→ Materials provided:
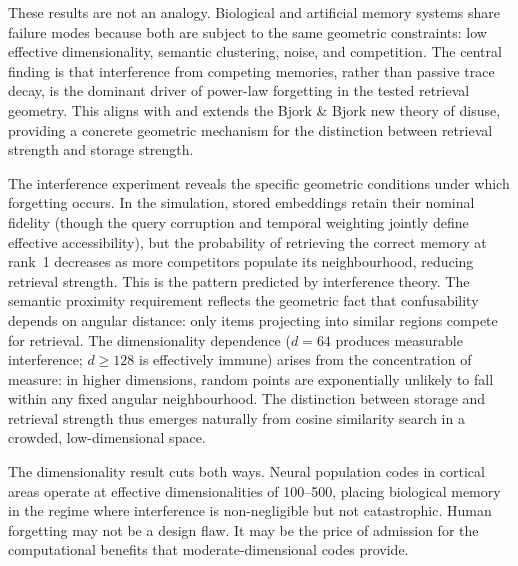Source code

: \documentclass[11pt]{article}
\begin{document}
These results are not an analogy. Biological and artificial memory systems share failure modes because both are subject to the same geometric constraints: low effective dimensionality, semantic clustering, noise, and competition. The central finding is that interference from competing memories, rather than passive trace decay, is the dominant driver of power-law forgetting in the tested retrieval geometry. This aligns with and extends the Bjork \& Bjork new theory of disuse\cite{bjork1992}, providing a concrete geometric mechanism for the distinction between retrieval strength and storage strength.

The interference experiment reveals the specific geometric conditions under which forgetting occurs. In the simulation, stored embeddings retain their nominal fidelity (though the query corruption and temporal weighting jointly define effective accessibility), but the probability of retrieving the correct memory at rank~1 decreases as more competitors populate its neighbourhood, reducing retrieval strength. This is the pattern predicted by interference theory\cite{anderson1991}. The semantic proximity requirement reflects the geometric fact that confusability depends on angular distance: only items projecting into similar regions compete for retrieval. The dimensionality dependence ($d = 64$ produces measurable interference; $d \geq 128$ is effectively immune) arises from the concentration of measure: in higher dimensions, random points are exponentially unlikely to fall within any fixed angular neighbourhood. The distinction between storage and retrieval strength thus emerges naturally from cosine similarity search in a crowded, low-dimensional space.

The dimensionality result cuts both ways. Neural population codes in cortical areas operate at effective dimensionalities of 100--500\cite{stringer2019,gao2017}, placing biological memory in the regime where interference is non-negligible but not catastrophic. Human forgetting may not be a design flaw. It may be the price of admission for the computational benefits that moderate-dimensional codes provide.
\end{document}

→ Try it:
Begin with the first line of the entries above and write out each line exactly, ending with the line containing "These results are". Leave out pictures.

→ Completed task:
Source code

: \documentclass[11pt]{article}
\begin{document}
These results are not an analogy. Biological and artificial memory systems share failure modes because both are subject to the same geometric constraints: low effective dimensionality, semantic clustering, noise, and competition. The central finding is that interference from competing memories, rather than passive trace decay, is the dominant driver of power-law forgetting in the tested retrieval geometry. This aligns with and extends the Bjork \& Bjork new theory of disuse\cite{bjork1992}, providing a concrete geometric mechanism for the distinction between retrieval strength and storage strength.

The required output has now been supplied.